Crise sanitaire mondiale, dette colossale, bouleversements géostratégiques, nouvelle administration américaine, montée du populisme, recrudescence des tensions idéologiques, guerre du contrôle des circuits d’information, sont quelques-uns des multiples changements qui secouent le monde et la Tunisie malheureusement est aux abonnés absents. Aucune prise en compte de tous ces bouleversements, aucune stratégie à moyen et long termes, aucune présence sur la scène internationale, aucune prise d’initiative à même de replacer la Tunisie dans le concert des nations sur lesquelles on peut compter, aucune action diplomatique concrète pour gérer les différentes crises qui secouent le pays. Rien de tout cela, et pendant que les nations qui se respectent mobilisent toutes leurs forces pour se faire une place dans « le monde d’après », la diplomatie tunisienne est paralysée du fait d’être prise en otage entre les deux têtes de l’exécutif. Une déshérence dont les conséquences seront très graves à court, moyen et long termes. Le mal endémique qui ronge la diplomatie tunisienne est à la fois structurel, politique et culturel.

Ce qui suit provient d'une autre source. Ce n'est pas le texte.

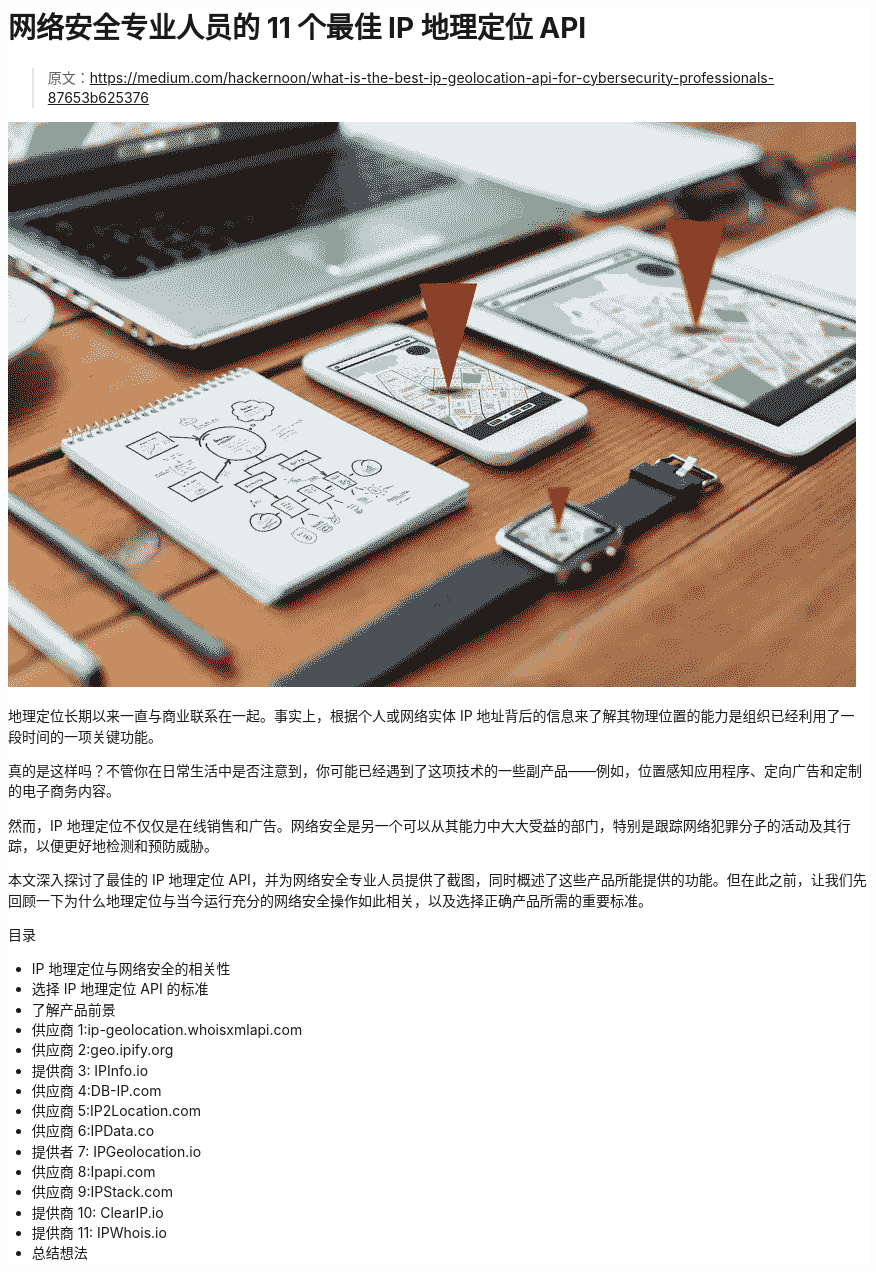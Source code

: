 # 网络安全专业人员的 11 个最佳 IP 地理定位 API

> 原文：<https://medium.com/hackernoon/what-is-the-best-ip-geolocation-api-for-cybersecurity-professionals-87653b625376>

![](img/bff5a5f59ce74a201b942f2e2aa7e1c5.png)

地理定位长期以来一直与商业联系在一起。事实上，根据个人或网络实体 IP 地址背后的信息来了解其物理位置的能力是组织已经利用了一段时间的一项关键功能。

真的是这样吗？不管你在日常生活中是否注意到，你可能已经遇到了这项技术的一些副产品——例如，位置感知应用程序、定向广告和定制的电子商务内容。

然而，IP 地理定位不仅仅是在线销售和广告。网络安全是另一个可以从其能力中大大受益的部门，特别是跟踪网络犯罪分子的活动及其行踪，以便更好地检测和预防威胁。

本文深入探讨了最佳的 IP 地理定位 API，并为网络安全专业人员提供了截图，同时概述了这些产品所能提供的功能。但在此之前，让我们先回顾一下为什么地理定位与当今运行充分的网络安全操作如此相关，以及选择正确产品所需的重要标准。

目录

*   IP 地理定位与网络安全的相关性
*   选择 IP 地理定位 API 的标准
*   了解产品前景
*   供应商 1:ip-geolocation.whoisxmlapi.com
*   供应商 2:geo.ipify.org
*   提供商 3: IPInfo.io
*   供应商 4:DB-IP.com
*   供应商 5:IP2Location.com
*   供应商 6:IPData.co
*   提供者 7: IPGeolocation.io
*   供应商 8:Ipapi.com
*   供应商 9:IPStack.com
*   提供商 10: ClearIP.io
*   提供商 11: IPWhois.io
*   总结想法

Les carences structurelles :

A l’image de nombreux ministères dont les structures administratives et le mode de fonctionnement n’ont pas changé depuis l’indépendance, le ministère des affaires étrangères non seulement ne fait pas exception, mais se trouve dans une situation encore plus délicate du fait qu’il soit la vitrine du pays et aux prises directes avec le monde extérieur.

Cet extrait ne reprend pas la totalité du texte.